Multiplication rule: To get the probability of both of two things happening, we multiply the probability of the first thing happening (e.g getting BOX4) by the probability of the second thing happening, once we know the first (here, the probability of getting red once we know we have BOX4).
Addition rule¶
Now imagine that, instead of two boxes, we have three boxes.
p_box4 = 0.3 # 30% chance of BOX4
p_box3 = 0.2 # 20% chance of BOX3
p_box2 = 0.5 # 50% chance of BOX2
The new box, BOX3, has three red balls and two green balls, giving a 60% chance we will draw a red ball from BOX3.
box3 = np.repeat(['red', 'green'], [3, 2])
p_red_for_box3 = 0.6
Here is a trial sampling lots of boxes, where we could get any one of boxes 4, 3 or 2.
boxes = np.random.choice(['box4', 'box3', 'box2'],
p=[p_box4, p_box3, p_box2],
size=10000)
prop4 = np.count_nonzero(boxes == 'box4') / 10000
print('Proportion of BOX4', prop4)
prop3 = np.count_nonzero(boxes == 'box3') / 10000
print('Proportion of BOX3', prop3)
prop2 = np.count_nonzero(boxes == 'box2') / 10000
print('Proportion of BOX2', prop2)
Proportion of BOX4 0.292
Proportion of BOX3 0.2013
Proportion of BOX2 0.5067
Now let’s think about the probability of getting either BOX4 or BOX3.

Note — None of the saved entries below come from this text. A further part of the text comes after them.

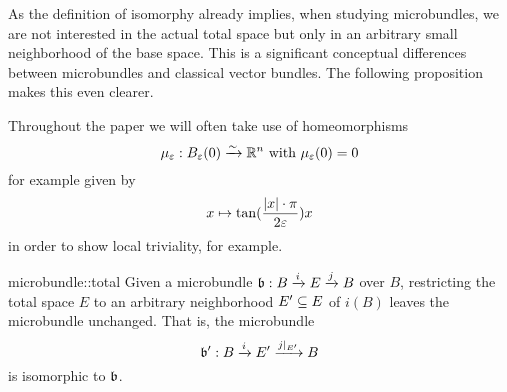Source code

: \begin{myparagraph}
    As the definition of isomorphy already implies, when studying microbundles,
    we are not interested in the actual total space
    but only in an arbitrary small neighborhood of the base space.
    This is a significant conceptual differences between
    microbundles and classical vector bundles.
    The following proposition makes this even clearer.
    
    Throughout the paper we will often take use of homeomorphisms
    \[ \mu_\eps: \ball[\eps] \isomto \R^n \twith \mu_\eps(0) = 0 \]
    for example given by
    \[ x \mapsto \tan(\frac{\abs{x}\cdot\pi}{2\eps}) x \]
    in order to show local triviality, for example.
\end{myparagraph}

\begin{myproposition}{microbundle::total}{}
    Given a microbundle $\bundledef{\bb}{B}{E}{i}{j}$ over $B$,
    restricting the total space $E$ to an
    arbitrary neighborhood $E' \sub E$ of $i(B)$ leaves the microbundle unchanged.
    That is, the microbundle
    \[ \bundledef{\bb'}{B}{E'}{i}{j\restr{E'}} \]
    is isomorphic to $\bb$.
\end{myproposition}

is_4_or_3 = np.logical_or(boxes == 'box4', boxes == 'box3')
prop4_or_3 = np.count_nonzero(is_4_or_3) / 10000
print('Proportion of BOX4 or BOX3', prop4_or_3)
Proportion of BOX4 or BOX3 0.4933
Notice that this has to be the same as:
prop4 + prop3
0.49329999999999996
It is also very close to:
p_box4 + p_box3
0.5
To see why, we do a Sankey (flow) diagram. Each box flows down one of three paths, the BOX4 path, the BOX3 path or the BOX2 path. In the long run, 30% of the boxes end up at the end of the BOX4 arm, 20% at the end of the BOX3 arm, and 50% at the end of BOX2 arm:
The proportion of BOX4 or BOX3 is just the number that go down either the BOX4 or BOX3 arm, and therefore:
print('Proportion of either BOX4 or BOX3', p_box4 + p_box3)
Proportion of either BOX4 or BOX3 0.5
Rule: To get the probability of either of two things happening, where those two things cannot happen at the same time, we add the probability of the first thing happening (e.g getting BOX4) to the probability of the second thing happening (e.g getting BOX3).
This rule only applies when the things that can happen are mutually exclusive. In our case, if the box is BOX4, it cannot also be BOX3. The fact that this is a BOX4 excludes the possibility it is BOX3 — and vice versa.